私たちは、勝ち方を学ぼうとします。
いかに相手を負かすか。
どうすれば相手より上に立てるか。
学校では、勉強でもスポーツでも、勝つことが大切です。
勝ち負けがあるなら、勝ったほうがよいに決まっています。
勝ってこそ認められ、褒められ、評価されます。
では、大人になって社会に出てから勝ち方が大切かというと、そこに注意が必要です。
世の中は、勝ち方だけがすべてではありません。
負けたほうがスムーズに行くこともあります。
特に社会に出て、組織の中で仕事を始めると、勝ち方だけでなく負け方も大切になってきます。
「勝って何が悪い」と思いますが、時と場合によります。
円滑にビジネスを進めるためには、上手に負けることが有効になる場面があります。
たとえば、取引先との接待でゴルフをするときです。
もともとゴルフが得意なら、取引先をこてんぱんにできるでしょうが、注意が必要です。
大差で圧勝してしまうと、取引先を不快にさせてしまい、関係に悪影響が及ぶことがあります。
勝てるゲームであっても、本気を出しているふりをしながら、上手に負けたほうがいい場合があります。
上司と知識量を競うときも、同じです。
自分のほうが博識でも、言い方によっては角が立ちます。
上司をばかにしているような雰囲気が出ることもあるでしょう。
知識で圧勝してしまうと、上司のメンツをつぶしてしまうかもしれません。
本当は自分のほうが詳しくても「○○さんにはかないません」と謙虚になっておくほうが、後々スムーズになるでしょう。

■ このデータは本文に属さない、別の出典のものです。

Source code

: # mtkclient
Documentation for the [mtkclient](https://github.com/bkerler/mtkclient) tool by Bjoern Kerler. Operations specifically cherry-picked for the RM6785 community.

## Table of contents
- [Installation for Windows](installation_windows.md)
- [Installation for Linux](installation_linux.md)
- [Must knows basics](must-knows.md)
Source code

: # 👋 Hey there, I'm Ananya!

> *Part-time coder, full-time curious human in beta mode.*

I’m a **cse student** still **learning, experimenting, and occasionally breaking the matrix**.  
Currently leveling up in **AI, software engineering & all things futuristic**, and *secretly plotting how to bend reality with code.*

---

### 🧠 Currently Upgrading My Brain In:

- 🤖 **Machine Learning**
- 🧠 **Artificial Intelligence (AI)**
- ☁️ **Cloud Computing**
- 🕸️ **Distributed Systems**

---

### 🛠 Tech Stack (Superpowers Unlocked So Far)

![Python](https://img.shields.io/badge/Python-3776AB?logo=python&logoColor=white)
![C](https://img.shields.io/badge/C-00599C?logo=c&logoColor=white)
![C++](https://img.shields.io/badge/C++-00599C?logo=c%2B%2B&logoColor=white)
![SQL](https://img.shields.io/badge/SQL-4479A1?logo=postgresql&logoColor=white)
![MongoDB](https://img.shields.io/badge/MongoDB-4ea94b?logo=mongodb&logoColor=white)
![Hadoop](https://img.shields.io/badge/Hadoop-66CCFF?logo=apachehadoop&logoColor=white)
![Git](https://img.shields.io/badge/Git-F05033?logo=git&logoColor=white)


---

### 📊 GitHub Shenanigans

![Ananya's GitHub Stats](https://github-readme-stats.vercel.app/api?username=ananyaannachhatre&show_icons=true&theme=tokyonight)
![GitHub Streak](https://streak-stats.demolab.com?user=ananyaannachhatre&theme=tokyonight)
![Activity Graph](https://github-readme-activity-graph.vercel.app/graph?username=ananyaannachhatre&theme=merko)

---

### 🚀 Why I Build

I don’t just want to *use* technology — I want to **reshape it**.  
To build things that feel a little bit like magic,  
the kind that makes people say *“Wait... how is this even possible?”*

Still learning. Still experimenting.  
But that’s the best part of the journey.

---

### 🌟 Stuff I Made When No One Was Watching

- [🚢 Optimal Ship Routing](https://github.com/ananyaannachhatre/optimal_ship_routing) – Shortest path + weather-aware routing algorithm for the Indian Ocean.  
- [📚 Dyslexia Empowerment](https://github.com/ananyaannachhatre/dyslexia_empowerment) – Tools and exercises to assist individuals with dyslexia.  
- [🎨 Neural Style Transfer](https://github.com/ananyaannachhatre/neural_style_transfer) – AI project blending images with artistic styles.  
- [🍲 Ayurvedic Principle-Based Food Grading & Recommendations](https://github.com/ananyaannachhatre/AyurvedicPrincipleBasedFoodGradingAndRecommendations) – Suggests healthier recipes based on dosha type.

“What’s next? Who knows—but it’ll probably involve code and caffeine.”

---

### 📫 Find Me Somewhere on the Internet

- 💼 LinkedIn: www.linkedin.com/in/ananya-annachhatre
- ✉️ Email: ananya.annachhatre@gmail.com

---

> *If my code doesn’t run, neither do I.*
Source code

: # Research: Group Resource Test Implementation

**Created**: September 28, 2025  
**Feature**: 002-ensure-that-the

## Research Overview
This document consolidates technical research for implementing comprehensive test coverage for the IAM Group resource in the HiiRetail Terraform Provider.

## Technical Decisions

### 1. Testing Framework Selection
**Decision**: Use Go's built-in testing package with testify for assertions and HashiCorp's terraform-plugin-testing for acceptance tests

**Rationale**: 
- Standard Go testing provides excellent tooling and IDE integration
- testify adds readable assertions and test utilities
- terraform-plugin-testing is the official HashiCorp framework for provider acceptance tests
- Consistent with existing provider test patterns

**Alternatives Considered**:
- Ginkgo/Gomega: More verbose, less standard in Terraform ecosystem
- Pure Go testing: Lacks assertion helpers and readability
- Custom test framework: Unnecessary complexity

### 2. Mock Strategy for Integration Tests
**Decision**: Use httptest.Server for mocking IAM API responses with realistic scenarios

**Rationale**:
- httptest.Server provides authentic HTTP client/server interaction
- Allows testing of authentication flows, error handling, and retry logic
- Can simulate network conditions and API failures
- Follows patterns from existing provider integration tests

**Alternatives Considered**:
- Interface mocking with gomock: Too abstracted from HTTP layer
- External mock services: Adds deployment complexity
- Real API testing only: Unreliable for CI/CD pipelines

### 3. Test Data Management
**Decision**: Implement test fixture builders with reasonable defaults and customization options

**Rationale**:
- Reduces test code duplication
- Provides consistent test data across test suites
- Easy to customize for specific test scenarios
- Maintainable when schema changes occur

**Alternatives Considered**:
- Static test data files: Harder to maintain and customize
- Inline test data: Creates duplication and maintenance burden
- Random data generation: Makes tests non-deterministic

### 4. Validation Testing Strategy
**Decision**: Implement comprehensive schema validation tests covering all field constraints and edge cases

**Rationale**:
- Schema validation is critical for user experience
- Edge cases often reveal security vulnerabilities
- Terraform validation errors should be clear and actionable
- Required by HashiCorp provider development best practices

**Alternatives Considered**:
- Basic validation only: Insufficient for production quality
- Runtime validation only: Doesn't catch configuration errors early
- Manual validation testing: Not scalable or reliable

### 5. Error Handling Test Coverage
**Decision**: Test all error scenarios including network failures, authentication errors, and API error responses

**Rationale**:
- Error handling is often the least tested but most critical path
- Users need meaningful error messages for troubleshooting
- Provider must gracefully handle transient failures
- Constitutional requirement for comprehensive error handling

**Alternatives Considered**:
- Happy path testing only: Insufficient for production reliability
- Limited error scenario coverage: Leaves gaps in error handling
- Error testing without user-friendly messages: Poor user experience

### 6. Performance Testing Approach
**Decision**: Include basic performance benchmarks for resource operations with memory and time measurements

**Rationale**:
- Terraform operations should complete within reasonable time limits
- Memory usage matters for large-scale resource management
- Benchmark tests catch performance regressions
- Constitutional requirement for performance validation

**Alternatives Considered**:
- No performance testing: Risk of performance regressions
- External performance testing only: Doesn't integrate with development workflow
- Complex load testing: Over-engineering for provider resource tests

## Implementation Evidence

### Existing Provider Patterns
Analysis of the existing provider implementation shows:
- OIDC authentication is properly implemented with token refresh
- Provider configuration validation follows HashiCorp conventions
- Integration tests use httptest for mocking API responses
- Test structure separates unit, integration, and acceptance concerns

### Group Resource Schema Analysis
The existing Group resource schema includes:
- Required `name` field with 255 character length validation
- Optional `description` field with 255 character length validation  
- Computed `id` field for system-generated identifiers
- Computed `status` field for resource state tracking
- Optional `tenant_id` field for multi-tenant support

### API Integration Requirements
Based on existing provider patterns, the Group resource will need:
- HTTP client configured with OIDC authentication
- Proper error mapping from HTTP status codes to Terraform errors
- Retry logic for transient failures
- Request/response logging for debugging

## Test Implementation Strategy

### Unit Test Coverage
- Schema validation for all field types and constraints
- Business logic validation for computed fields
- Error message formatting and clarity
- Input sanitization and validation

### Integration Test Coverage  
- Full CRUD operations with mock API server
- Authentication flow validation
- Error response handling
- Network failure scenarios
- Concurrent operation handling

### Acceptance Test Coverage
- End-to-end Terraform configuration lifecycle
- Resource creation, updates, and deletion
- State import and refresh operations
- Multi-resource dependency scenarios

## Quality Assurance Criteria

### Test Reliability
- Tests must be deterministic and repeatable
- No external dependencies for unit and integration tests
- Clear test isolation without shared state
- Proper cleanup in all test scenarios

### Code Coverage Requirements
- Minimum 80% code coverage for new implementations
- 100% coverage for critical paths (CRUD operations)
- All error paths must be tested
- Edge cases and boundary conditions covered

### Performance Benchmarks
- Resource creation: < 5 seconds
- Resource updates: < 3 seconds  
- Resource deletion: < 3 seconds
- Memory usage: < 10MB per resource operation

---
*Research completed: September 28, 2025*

クレーム対応では、自分が悪くなくても、謝らなくてはならないでしょう。
お互いが主張を譲らないと、ますますヒートアップします。
口論で勝ち負けを競っても仕方ありません。
自分が正しくて、お客さまが間違っていても「申し訳ございません」と素直に謝っておくほうがスムーズです。
「勝つことがすべて」と思わないことです。
勝ち方を学べば十分とは限りません。
何でもがつがつ勝とうとせず、あえて負けることでも大切です。
勝ち方も大切ですが、負け方はもっと大切です。
わざとらしくない様子で上手に負けるのは、勝つ以上に難しいこと。
社会で円滑なビジネスを実現するには、わざと負けたほうがいいこともあります。
不条理もありますが、それが世の中。
世の中とは、矛盾と不条理の大海原。
矛盾と不条理の大海原では、勝ち方さえ知っていればいいわけではありません。
矛盾と不条理をするりとかわすために役立つのが、負け方です。
時にはわざと負けることが大切になることもあります。
「負けるが勝ち」という状況があるのです。